Module	Surface	What it does
`cli.rs`	public	The clap parser. Every flag the user can type is here.
`config.rs`	public	`NciConfigFile` (the on-disk schema), `PackageScope`, merge order helpers.
`scanner.rs`	internal	Walks install roots and returns one row per discovered package install.
`filter.rs`	internal	Applies `package_scope`, `packages.include`, `packages.exclude`.
`parser.rs`	internal	Reads a `.d.ts`, emits parsed declarations and imports.
`crawler.rs`	internal	Walks the per-package module graph from each entry.
`resolver.rs`	internal	Resolves re-exports and dependency edges (`nci-dep-v1`) to terminal declarations.
`graph.rs`	internal	Owns the in-memory symbol graph between resolve and store.
`dedupe.rs`	internal	Identical-fold and overload-key merging — produces `merge_provenance_json`.
`storage.rs`	internal	Bulk SQLite writes, FTS sync, schema migrations, per-package cache keys.
`pipeline.rs`	internal	Orchestrates the modules above. `nci index` calls in here.
`cache.rs`	internal	Per-package cache so re-indexing only touches changed packages.

High-level data flow

scanner
filter
parser
crawler
resolver
dedupe
graph
storage

Parsing and crawling fan out per package; the resolver and dedupe stages run as the package's graph completes; storage commits in batches.

Why split it like this

Splitting parser from crawler keeps parsing pure — the crawler decides how far to walk based on --max-hops without re-parsing files.
Splitting resolver from dedupe lets merge_provenance_json carry exactly which mechanism merged a row, instead of mixing the two.
Splitting storage from everything else means the writer can run on its own thread; the rest of the pipeline does not block on disk.
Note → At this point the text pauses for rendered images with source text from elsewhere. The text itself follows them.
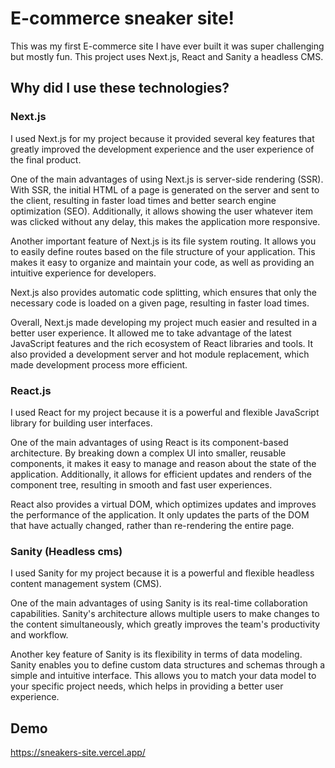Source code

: 
# E-commerce sneaker site!

This was my first E-commerce site I 
have ever built it was super challenging
but mostly fun. This project uses Next.js, React
and Sanity a headless CMS.

## Why did I use these technologies?
### Next.js
I used Next.js for my project because it provided several key features that greatly improved the development experience and the user experience of the final product.

One of the main advantages of using Next.js is server-side rendering (SSR). With SSR, the initial HTML of a page is generated on the server and sent to the client, resulting in faster load times and better search engine optimization (SEO). Additionally, it allows showing the user whatever item was clicked without any delay, this makes the application more responsive.

Another important feature of Next.js is its file system routing. It allows you to easily define routes based on the file structure of your application. This makes it easy to organize and maintain your code, as well as providing an intuitive experience for developers.

Next.js also provides automatic code splitting, which ensures that only the necessary code is loaded on a given page, resulting in faster load times.

Overall, Next.js made developing my project much easier and resulted in a better user experience. It allowed me to take advantage of the latest JavaScript features and the rich ecosystem of React libraries and tools. It also provided a development server and hot module replacement, which made development process more efficient.

### React.js
I used React for my project because it is a powerful and flexible JavaScript library for building user interfaces.

One of the main advantages of using React is its component-based architecture. By breaking down a complex UI into smaller, reusable components, it makes it easy to manage and reason about the state of the application. Additionally, it allows for efficient updates and renders of the component tree, resulting in smooth and fast user experiences.

React also provides a virtual DOM, which optimizes updates and improves the performance of the application. It only updates the parts of the DOM that have actually changed, rather than re-rendering the entire page.


### Sanity (Headless cms)
I used Sanity for my project because it is a powerful and flexible headless content management system (CMS).

One of the main advantages of using Sanity is its real-time collaboration capabilities. Sanity's architecture allows multiple users to make changes to the content simultaneously, which greatly improves the team's productivity and workflow.

Another key feature of Sanity is its flexibility in terms of data modeling. Sanity enables you to define custom data structures and schemas through a simple and intuitive interface. This allows you to match your data model to your specific project needs, which helps in providing a better user experience.
## Demo

https://sneakers-site.vercel.app/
Index concurrency (`concurrency.rs`)

Before the per-package loop, the pipeline picks a concurrency plan:

Default: one package at a time; multi-core work happens inside that package (parallel file reads and symbol linking when the package is large enough).
--package-parallel: several packages at once when more than one package is indexed; per-package multi-core work is turned off; finished packages wait in a bounded queue for the single SQLite writer.

nci thread-budget --package-count N prints that plan without indexing. See Indexing · Concurrency for a plain-language summary and how to read timing lines.